Standard & Poor’s Affirms Russia’s Credit Rating

Ratings agency Standard & Poor’s said the state of Russia’s external and public balance sheets should enable the economy to absorb shocks from possible new international sanctions and affirmed Russia’s “BBB-/A-3” credit rating on Friday, Kommersant reported.

The rating agency kept its stable outlook unchanged.

“We hope that the sustainable positive trend of economic growth and responsible budgetary policy will provide compelling reasons for this agency to raise Russia’s sovereign credit rating,” said Finance Minister Anton Siluanov.

On February 24, S & P upgraded Russia’s sovereign rating to “BBB-” with a stable outlook.
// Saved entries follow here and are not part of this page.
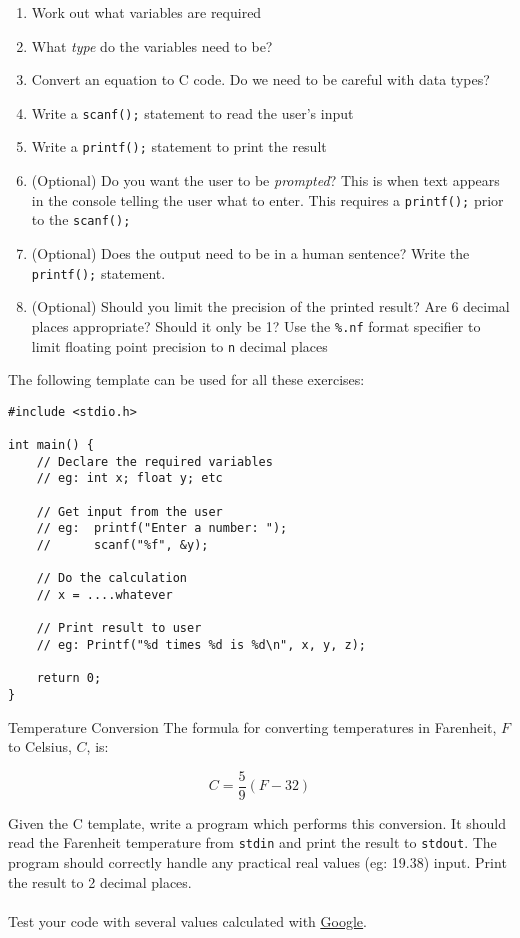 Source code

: \documentclass{lab}
\begin{document}
\begin{enumerate}
\item Work out what variables are required
\item What \textit{type} do the variables need to be?
\item Convert an equation to C code. Do we need to be careful with data types?
\item Write a \texttt{scanf();} statement to read the user's input
\item Write a \texttt{printf();} statement to print the result
\item (Optional) Do you want the user to be \textit{prompted}? This is when text appears in the console telling the user what to enter. This requires a \texttt{printf();} prior to the \texttt{scanf();}
\item (Optional) Does the output need to be in a human sentence? Write the \texttt{printf();} statement.
\item (Optional) Should you limit the precision of the printed result? Are 6 decimal places appropriate? Should it only be 1? Use the \texttt{\%.nf} format specifier to limit floating point precision to \texttt{n} decimal places
\end{enumerate}

The following template can be used for all these exercises:

\begin{lstlisting}[style=CStyle]
#include <stdio.h>

int main() {
	// Declare the required variables 
	// eg: int x; float y; etc	
	
	// Get input from the user
	// eg: 	printf("Enter a number: ");
	// 		scanf("%f", &y);	
	
	// Do the calculation
	// x = ....whatever
	
	// Print result to user
	// eg: Printf("%d times %d is %d\n", x, y, z);
		
	return 0;
}
\end{lstlisting}

\pagebreak
\begin{task}{Temperature Conversion}{}
The formula for converting temperatures in Farenheit, $F$ to Celsius, $C$, is:

\begin{equation}\label{eq:temp}
C = \frac{5}{9}(F - 32)
\end{equation}

Given the C template, write a program which performs this conversion. It should read the Farenheit temperature from \texttt{stdin} and print the result to \texttt{stdout}. The program should correctly handle any practical real values (eg: 19.38) input. Print the result to 2 decimal places.
\\ \\
Test your code with several values calculated with \underline{\href{https://www.google.com.au/search?q=farenheit+to+celsius}{Google}}.
\end{task}
\end{document}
The head of the Ministry of Economy, Maxim Oreshkin, said that “raising the rating of Russia to the investment level will contribute to the inflow of capital and a stable level of yields in the OFZ market below 7% for long-term securities.”
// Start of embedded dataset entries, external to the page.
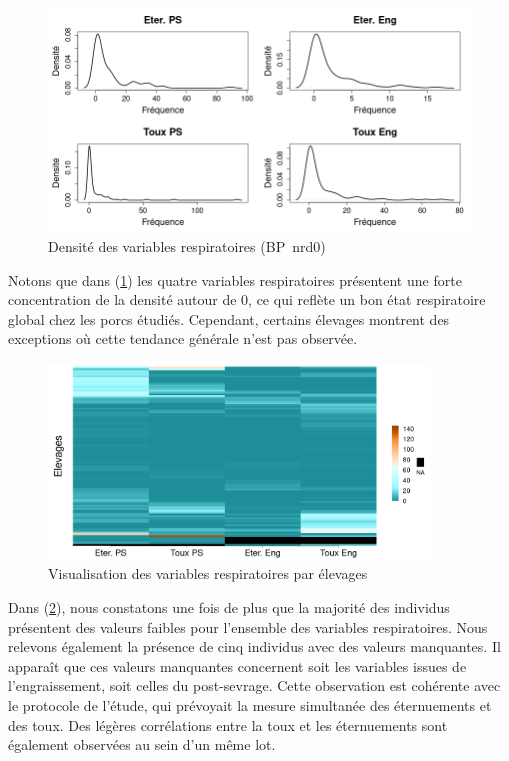 \documentclass{article}
\begin{document}
\begin{figure}[H]
    \centering
    \includegraphics[width=\textwidth]{img_var_resp/dens_var_resp.png}
    \caption{Densité des variables respiratoires (BP\protect\footnotemark\ \text{: }nrd0\protect\footnotemark)}\label{fig:dens_resp}
\end{figure}

\addtocounter{footnote}{-1}
\addtocounter{footnote}{1}

Notons que dans (\ref{fig:dens_resp}) les quatre variables respiratoires présentent une forte concentration de la densité autour de 0, ce qui reflète un bon état respiratoire global chez les porcs étudiés. Cependant, certains élevages montrent des exceptions où cette tendance générale n'est pas observée.

\begin{figure}[H]
    \centering
    \includegraphics[width=0.9\textwidth]{img_var_resp/rep_var_resp.png}
    \caption{Visualisation des variables respiratoires par élevages}\label{fig:rep_resp}
\end{figure}
Dans (\ref{fig:rep_resp}), nous constatons une fois de plus que la majorité des individus présentent des valeurs faibles pour l'ensemble des variables respiratoires. Nous relevons également la présence de cinq individus avec des valeurs manquantes. Il apparaît que ces valeurs manquantes concernent soit les variables issues de l'engraissement, soit celles du post-sevrage. Cette observation est cohérente avec le protocole de l'étude, qui prévoyait la mesure simultanée des éternuements et des toux.
Des légères corrélations entre la toux et les éternuements sont également observées au sein d'un même lot.
\end{document}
The latest U.S. sanctions were imposed on Moscow in April.

In its press release, S&P did not rule out a “positive rating action on Russia in the next 24 months,” if the country’s economic recovery gains pace and its GDP growth is on par with that of the countries at similar stages of economic development.

In an apparent reference to the controversial pension reform proposal, recently approved by Russia’s State Duma in the first reading, the agency said that “effective measures to address long-term fiscal pressure from an aging population” could also contribute to the rating’s increase.

In its recent report, Russia’s Analytical Credit Ratings Agency highlighted the possibility of more Western sanctions as the major economic risk Russia may face this year.